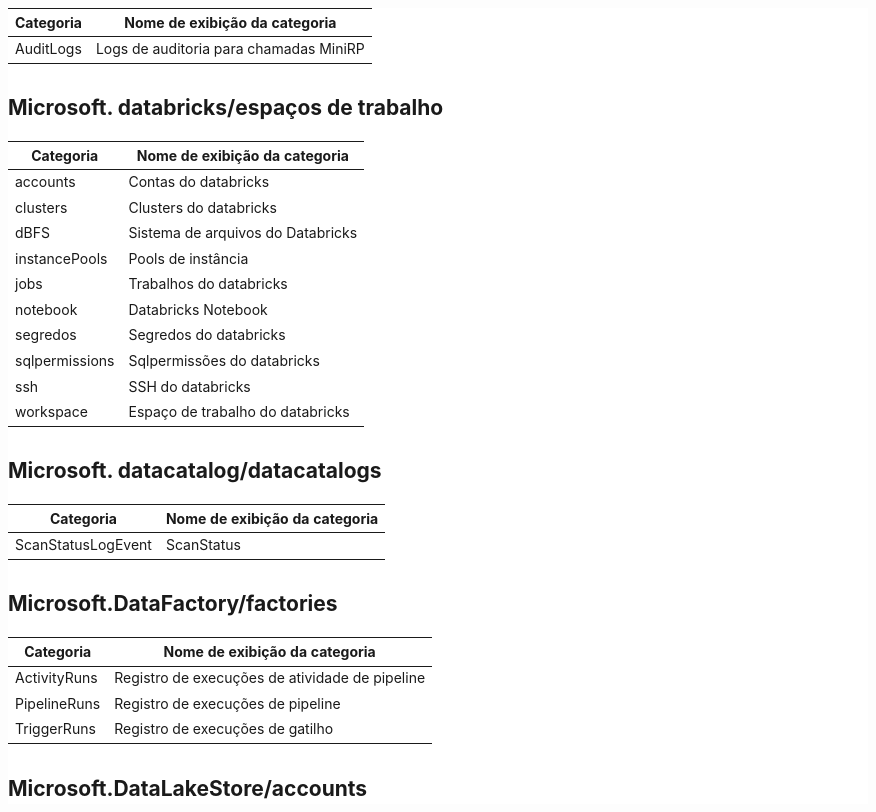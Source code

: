 |Categoria|Nome de exibição da categoria|
|---|---|
|AuditLogs|Logs de auditoria para chamadas MiniRP|


## <a name="microsoftdatabricksworkspaces"></a>Microsoft. databricks/espaços de trabalho

|Categoria|Nome de exibição da categoria|
|---|---|
|accounts|Contas do databricks|
|clusters|Clusters do databricks|
|dBFS|Sistema de arquivos do Databricks|
|instancePools|Pools de instância|
|jobs|Trabalhos do databricks|
|notebook|Databricks Notebook|
|segredos|Segredos do databricks|
|sqlpermissions|Sqlpermissões do databricks|
|ssh|SSH do databricks|
|workspace|Espaço de trabalho do databricks|


## <a name="microsoftdatacatalogdatacatalogs"></a>Microsoft. datacatalog/datacatalogs

|Categoria|Nome de exibição da categoria|
|---|---|
|ScanStatusLogEvent|ScanStatus|


## <a name="microsoftdatafactoryfactories"></a>Microsoft.DataFactory/factories

|Categoria|Nome de exibição da categoria|
|---|---|
|ActivityRuns|Registro de execuções de atividade de pipeline|
|PipelineRuns|Registro de execuções de pipeline|
|TriggerRuns|Registro de execuções de gatilho|


## <a name="microsoftdatalakestoreaccounts"></a>Microsoft.DataLakeStore/accounts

:::

WHAT YOU ARE ASKED TO DO » Copy out the listing above in full and leave out its pictures.

ANSWER BOX »
Source code

: |Categoria|Nome de exibição da categoria|
|---|---|
|AuditLogs|Logs de auditoria para chamadas MiniRP|


## <a name="microsoftdatabricksworkspaces"></a>Microsoft. databricks/espaços de trabalho

|Categoria|Nome de exibição da categoria|
|---|---|
|accounts|Contas do databricks|
|clusters|Clusters do databricks|
|dBFS|Sistema de arquivos do Databricks|
|instancePools|Pools de instância|
|jobs|Trabalhos do databricks|
|notebook|Databricks Notebook|
|segredos|Segredos do databricks|
|sqlpermissions|Sqlpermissões do databricks|
|ssh|SSH do databricks|
|workspace|Espaço de trabalho do databricks|


## <a name="microsoftdatacatalogdatacatalogs"></a>Microsoft. datacatalog/datacatalogs

|Categoria|Nome de exibição da categoria|
|---|---|
|ScanStatusLogEvent|ScanStatus|


## <a name="microsoftdatafactoryfactories"></a>Microsoft.DataFactory/factories

|Categoria|Nome de exibição da categoria|
|---|---|
|ActivityRuns|Registro de execuções de atividade de pipeline|
|PipelineRuns|Registro de execuções de pipeline|
|TriggerRuns|Registro de execuções de gatilho|


## <a name="microsoftdatalakestoreaccounts"></a>Microsoft.DataLakeStore/accounts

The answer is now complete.